_Assignment_
All of the data below needs to be set down once more, exactly as written.

(Collection entries)
[Start of section]

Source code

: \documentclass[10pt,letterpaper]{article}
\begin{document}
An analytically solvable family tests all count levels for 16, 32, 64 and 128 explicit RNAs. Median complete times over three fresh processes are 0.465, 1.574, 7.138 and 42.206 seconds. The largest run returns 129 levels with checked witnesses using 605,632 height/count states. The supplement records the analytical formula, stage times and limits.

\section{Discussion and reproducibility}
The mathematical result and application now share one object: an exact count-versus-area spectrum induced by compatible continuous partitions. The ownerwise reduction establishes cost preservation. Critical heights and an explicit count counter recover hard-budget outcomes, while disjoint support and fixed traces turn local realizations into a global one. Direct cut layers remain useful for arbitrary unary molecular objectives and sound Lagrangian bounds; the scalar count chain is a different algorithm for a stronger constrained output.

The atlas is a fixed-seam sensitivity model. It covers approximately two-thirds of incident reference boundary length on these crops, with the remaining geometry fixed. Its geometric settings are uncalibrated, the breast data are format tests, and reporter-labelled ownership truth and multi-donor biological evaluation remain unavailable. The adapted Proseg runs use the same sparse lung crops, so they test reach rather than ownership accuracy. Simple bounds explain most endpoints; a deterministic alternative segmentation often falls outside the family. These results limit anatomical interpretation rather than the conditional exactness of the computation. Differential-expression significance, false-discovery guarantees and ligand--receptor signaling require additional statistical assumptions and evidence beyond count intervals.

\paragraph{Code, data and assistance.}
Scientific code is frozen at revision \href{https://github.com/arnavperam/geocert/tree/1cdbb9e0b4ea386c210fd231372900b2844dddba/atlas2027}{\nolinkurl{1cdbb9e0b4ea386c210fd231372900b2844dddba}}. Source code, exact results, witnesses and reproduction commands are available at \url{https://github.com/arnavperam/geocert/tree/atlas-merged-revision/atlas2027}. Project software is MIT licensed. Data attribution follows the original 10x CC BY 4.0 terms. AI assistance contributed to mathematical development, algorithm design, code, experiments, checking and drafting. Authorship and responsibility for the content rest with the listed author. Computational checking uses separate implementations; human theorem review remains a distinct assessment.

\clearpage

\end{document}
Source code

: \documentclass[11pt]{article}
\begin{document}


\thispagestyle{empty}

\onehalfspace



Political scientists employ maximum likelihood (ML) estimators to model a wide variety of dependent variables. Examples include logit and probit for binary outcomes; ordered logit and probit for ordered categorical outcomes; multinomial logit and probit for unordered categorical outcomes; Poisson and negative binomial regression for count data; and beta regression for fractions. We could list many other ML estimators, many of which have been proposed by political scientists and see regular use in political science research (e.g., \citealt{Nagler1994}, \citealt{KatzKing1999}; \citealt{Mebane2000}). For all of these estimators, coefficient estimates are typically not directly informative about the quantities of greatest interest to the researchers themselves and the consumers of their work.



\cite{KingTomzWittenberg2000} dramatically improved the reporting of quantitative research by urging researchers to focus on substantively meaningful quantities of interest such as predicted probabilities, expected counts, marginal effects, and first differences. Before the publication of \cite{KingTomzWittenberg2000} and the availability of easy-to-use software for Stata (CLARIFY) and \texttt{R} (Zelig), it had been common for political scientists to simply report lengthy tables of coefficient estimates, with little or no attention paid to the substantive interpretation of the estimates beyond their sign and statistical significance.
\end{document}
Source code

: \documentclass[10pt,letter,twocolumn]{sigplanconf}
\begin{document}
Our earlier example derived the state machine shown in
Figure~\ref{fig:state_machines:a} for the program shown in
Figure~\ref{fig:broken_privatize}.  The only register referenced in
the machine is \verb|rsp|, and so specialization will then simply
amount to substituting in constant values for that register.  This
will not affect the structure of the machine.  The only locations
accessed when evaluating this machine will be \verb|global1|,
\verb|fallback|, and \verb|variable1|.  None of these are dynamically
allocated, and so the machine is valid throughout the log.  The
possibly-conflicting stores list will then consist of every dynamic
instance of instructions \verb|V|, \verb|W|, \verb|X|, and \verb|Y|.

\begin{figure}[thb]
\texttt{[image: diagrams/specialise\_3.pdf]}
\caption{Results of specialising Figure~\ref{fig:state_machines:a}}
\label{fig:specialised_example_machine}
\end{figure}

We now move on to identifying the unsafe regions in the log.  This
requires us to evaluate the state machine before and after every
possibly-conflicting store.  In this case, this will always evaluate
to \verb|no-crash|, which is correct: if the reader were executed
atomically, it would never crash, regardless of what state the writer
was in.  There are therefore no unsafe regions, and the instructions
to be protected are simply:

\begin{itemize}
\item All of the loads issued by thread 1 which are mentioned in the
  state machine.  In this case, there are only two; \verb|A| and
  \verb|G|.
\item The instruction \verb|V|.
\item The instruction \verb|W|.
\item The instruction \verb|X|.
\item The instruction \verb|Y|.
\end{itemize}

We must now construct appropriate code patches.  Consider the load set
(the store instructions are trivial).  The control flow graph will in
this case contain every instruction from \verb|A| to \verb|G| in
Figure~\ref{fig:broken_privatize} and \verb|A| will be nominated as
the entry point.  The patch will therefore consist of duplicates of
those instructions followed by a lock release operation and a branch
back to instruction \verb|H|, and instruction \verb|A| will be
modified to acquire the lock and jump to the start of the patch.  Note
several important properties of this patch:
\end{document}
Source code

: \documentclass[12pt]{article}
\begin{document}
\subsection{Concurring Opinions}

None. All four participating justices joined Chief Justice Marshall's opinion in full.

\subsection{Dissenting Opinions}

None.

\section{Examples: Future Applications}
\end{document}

[End of section]

_Exercise result_
Source code

: \documentclass[10pt,letterpaper]{article}
\begin{document}
An analytically solvable family tests all count levels for 16, 32, 64 and 128 explicit RNAs. Median complete times over three fresh processes are 0.465, 1.574, 7.138 and 42.206 seconds. The largest run returns 129 levels with checked witnesses using 605,632 height/count states. The supplement records the analytical formula, stage times and limits.

\section{Discussion and reproducibility}
The mathematical result and application now share one object: an exact count-versus-area spectrum induced by compatible continuous partitions. The ownerwise reduction establishes cost preservation. Critical heights and an explicit count counter recover hard-budget outcomes, while disjoint support and fixed traces turn local realizations into a global one. Direct cut layers remain useful for arbitrary unary molecular objectives and sound Lagrangian bounds; the scalar count chain is a different algorithm for a stronger constrained output.

The atlas is a fixed-seam sensitivity model. It covers approximately two-thirds of incident reference boundary length on these crops, with the remaining geometry fixed. Its geometric settings are uncalibrated, the breast data are format tests, and reporter-labelled ownership truth and multi-donor biological evaluation remain unavailable. The adapted Proseg runs use the same sparse lung crops, so they test reach rather than ownership accuracy. Simple bounds explain most endpoints; a deterministic alternative segmentation often falls outside the family. These results limit anatomical interpretation rather than the conditional exactness of the computation. Differential-expression significance, false-discovery guarantees and ligand--receptor signaling require additional statistical assumptions and evidence beyond count intervals.

\paragraph{Code, data and assistance.}
Scientific code is frozen at revision \href{https://github.com/arnavperam/geocert/tree/1cdbb9e0b4ea386c210fd231372900b2844dddba/atlas2027}{\nolinkurl{1cdbb9e0b4ea386c210fd231372900b2844dddba}}. Source code, exact results, witnesses and reproduction commands are available at \url{https://github.com/arnavperam/geocert/tree/atlas-merged-revision/atlas2027}. Project software is MIT licensed. Data attribution follows the original 10x CC BY 4.0 terms. AI assistance contributed to mathematical development, algorithm design, code, experiments, checking and drafting. Authorship and responsibility for the content rest with the listed author. Computational checking uses separate implementations; human theorem review remains a distinct assessment.

\clearpage

\end{document}
Source code

: \documentclass[11pt]{article}
\begin{document}


\thispagestyle{empty}

\onehalfspace



Political scientists employ maximum likelihood (ML) estimators to model a wide variety of dependent variables. Examples include logit and probit for binary outcomes; ordered logit and probit for ordered categorical outcomes; multinomial logit and probit for unordered categorical outcomes; Poisson and negative binomial regression for count data; and beta regression for fractions. We could list many other ML estimators, many of which have been proposed by political scientists and see regular use in political science research (e.g., \citealt{Nagler1994}, \citealt{KatzKing1999}; \citealt{Mebane2000}). For all of these estimators, coefficient estimates are typically not directly informative about the quantities of greatest interest to the researchers themselves and the consumers of their work.



\cite{KingTomzWittenberg2000} dramatically improved the reporting of quantitative research by urging researchers to focus on substantively meaningful quantities of interest such as predicted probabilities, expected counts, marginal effects, and first differences. Before the publication of \cite{KingTomzWittenberg2000} and the availability of easy-to-use software for Stata (CLARIFY) and \texttt{R} (Zelig), it had been common for political scientists to simply report lengthy tables of coefficient estimates, with little or no attention paid to the substantive interpretation of the estimates beyond their sign and statistical significance.
\end{document}
Source code

: \documentclass[10pt,letter,twocolumn]{sigplanconf}
\begin{document}
Our earlier example derived the state machine shown in
Figure~\ref{fig:state_machines:a} for the program shown in
Figure~\ref{fig:broken_privatize}.  The only register referenced in
the machine is \verb|rsp|, and so specialization will then simply
amount to substituting in constant values for that register.  This
will not affect the structure of the machine.  The only locations
accessed when evaluating this machine will be \verb|global1|,
\verb|fallback|, and \verb|variable1|.  None of these are dynamically
allocated, and so the machine is valid throughout the log.  The
possibly-conflicting stores list will then consist of every dynamic
instance of instructions \verb|V|, \verb|W|, \verb|X|, and \verb|Y|.

\begin{figure}[thb]
\texttt{[image: diagrams/specialise\_3.pdf]}
\caption{Results of specialising Figure~\ref{fig:state_machines:a}}
\label{fig:specialised_example_machine}
\end{figure}

We now move on to identifying the unsafe regions in the log.  This
requires us to evaluate the state machine before and after every
possibly-conflicting store.  In this case, this will always evaluate
to \verb|no-crash|, which is correct: if the reader were executed
atomically, it would never crash, regardless of what state the writer
was in.  There are therefore no unsafe regions, and the instructions
to be protected are simply:

\begin{itemize}
\item All of the loads issued by thread 1 which are mentioned in the
  state machine.  In this case, there are only two; \verb|A| and
  \verb|G|.
\item The instruction \verb|V|.
\item The instruction \verb|W|.
\item The instruction \verb|X|.
\item The instruction \verb|Y|.
\end{itemize}

We must now construct appropriate code patches.  Consider the load set
(the store instructions are trivial).  The control flow graph will in
this case contain every instruction from \verb|A| to \verb|G| in
Figure~\ref{fig:broken_privatize} and \verb|A| will be nominated as
the entry point.  The patch will therefore consist of duplicates of
those instructions followed by a lock release operation and a branch
back to instruction \verb|H|, and instruction \verb|A| will be
modified to acquire the lock and jump to the start of the patch.  Note
several important properties of this patch:
\end{document}
Source code

: \documentclass[12pt]{article}
\begin{document}
\subsection{Concurring Opinions}

None. All four participating justices joined Chief Justice Marshall's opinion in full.

\subsection{Dissenting Opinions}

None.

\section{Examples: Future Applications}
\end{document}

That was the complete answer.